My fantasy baseball strategy has evolved over the past couple seasons. The first year I drafted my favorite players based on their entire careers. I was in it for the long haul (or at least one whole season). This compares with the buy and hold theory of investing; buy generally boring companies like General Electric, General Motors, and General Mills, and hang onto them until it’s time to retire and go fishing. My team drifted through the season in the middle of the pack. Where’s the excitement in that? This is America: I want to win, and I want to win now!

I started dumping players who weren’t having good seasons, and picking up others from the waiver pool of surplus players who were. But my team was still mediocre, so I began getting rid of players who were having bad months and picking up free agents who were having good ones. Then I started getting rid of players who were in slumps for a week, and picking up players who were on hot streaks.

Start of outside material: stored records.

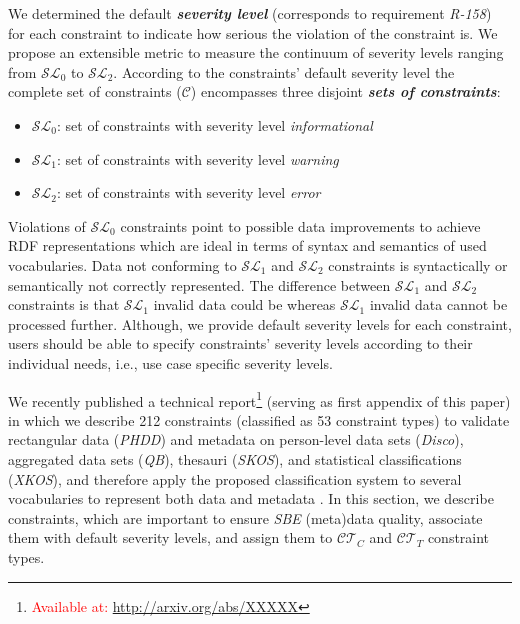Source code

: \documentclass{llncs}
\begin{document}
We determined the default \textbf{\emph{severity level}} (corresponds to requirement \emph{R-158}) for each constraint to indicate how serious the violation of the constraint is.
We propose an extensible metric to measure the continuum of severity levels ranging from $\mathcal{SL}_{0}$ to $\mathcal{SL}_{2}$.
According to the constraints' default severity level the complete set of constraints ($\mathcal{C}$) encompasses three disjoint \textbf{\emph{sets of constraints}}:
\begin{itemize}
	\item $\mathcal{SL}_{0}$: set of constraints with severity level \emph{informational}
	\item $\mathcal{SL}_{1}$: set of constraints with severity level \emph{warning}
	\item $\mathcal{SL}_{2}$: set of constraints with severity level \emph{error}
\end{itemize}
Violations of $\mathcal{SL}_{0}$ constraints point to possible data improvements to achieve RDF representations which are ideal in terms of syntax and semantics of used vocabularies. 
Data not conforming to $\mathcal{SL}_{1}$ and $\mathcal{SL}_{2}$ constraints is syntactically or semantically not correctly represented.
The difference between $\mathcal{SL}_{1}$ and $\mathcal{SL}_{2}$ constraints is that $\mathcal{SL}_{1}$ invalid data could be
whereas $\mathcal{SL}_{1}$ invalid data cannot be processed further. 
Although, we provide default severity levels for each constraint, users should be able to specify constraints' severity levels according to their individual needs, i.e., use case specific severity levels.

We recently published a technical report\footnote{\textcolor{red}{\label{technical-report-1}Available at: \url{http://arxiv.org/abs/XXXXX}}} (serving as first appendix of this paper) in which we describe 212 constraints (classified as 53 constraint types) to validate rectangular data (\emph{PHDD}) and metadata on person-level data sets (\emph{Disco}), aggregated data sets (\emph{QB}), thesauri (\emph{SKOS}), and statistical classifications (\emph{XKOS}), and therefore apply the proposed classification system to several vocabularies to represent both data and metadata \cite{BoschZapilkoWackerowEckert2015}.
In this section, we describe constraints, which are important to ensure \emph{SBE} (meta)data quality, 
associate them with default severity levels, and assign them to $\mathcal{CT}_{C}$ and $\mathcal{CT}_{T}$ constraint types. 

%
%
%
\end{document}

If a player had a sore shoulder or leg, he was a dead racehorse. The ideals of despot capitalism were revealed to me. There was a huge surplus of labor available, for literally nothing. There was no need to stick with a player just because he had served me well in the past. The only important thing became “what have you done for me lately.”

This month a players strike, or owners lockout, threatens to end the baseball season before the World Series. This would also effectively end the fantasy baseball season, in the middle of some very close races (which a lot of money is riding on, by the way). Well, I say to hell with them! We don’t need greedy baseball owners or players to play fantasy baseball. All we need are computers and statistics. We can have the computers create fantasy statistics. Just make up some numbers, the same way Worldcom, Enron, and a host of other fantasy capitalists did. It didn’t make a difference to investors whether companies were actually creating anything of value to our society, as long as the price of their stock kept going up. If people can keep playing the game, who cares what’s happening in the real world?

In fact, while we’re at it, why do we need to have a real democratic government? Hardly anybody votes or participates in democracy anymore. The candidates that do run are all completely indebted to rich special interests long before they’re even qualified to be on the ballot. Wouldn’t it be a lot simpler and quicker for the people running the government if they could just ignore all the laws and the constitution, and just rule by fiat? As long as we remain the #1 superpower in the world, and have plenty of gas for our cars, and time to watch our favorite programs on TV and play in our fantasy baseball leagues, why would anyone object?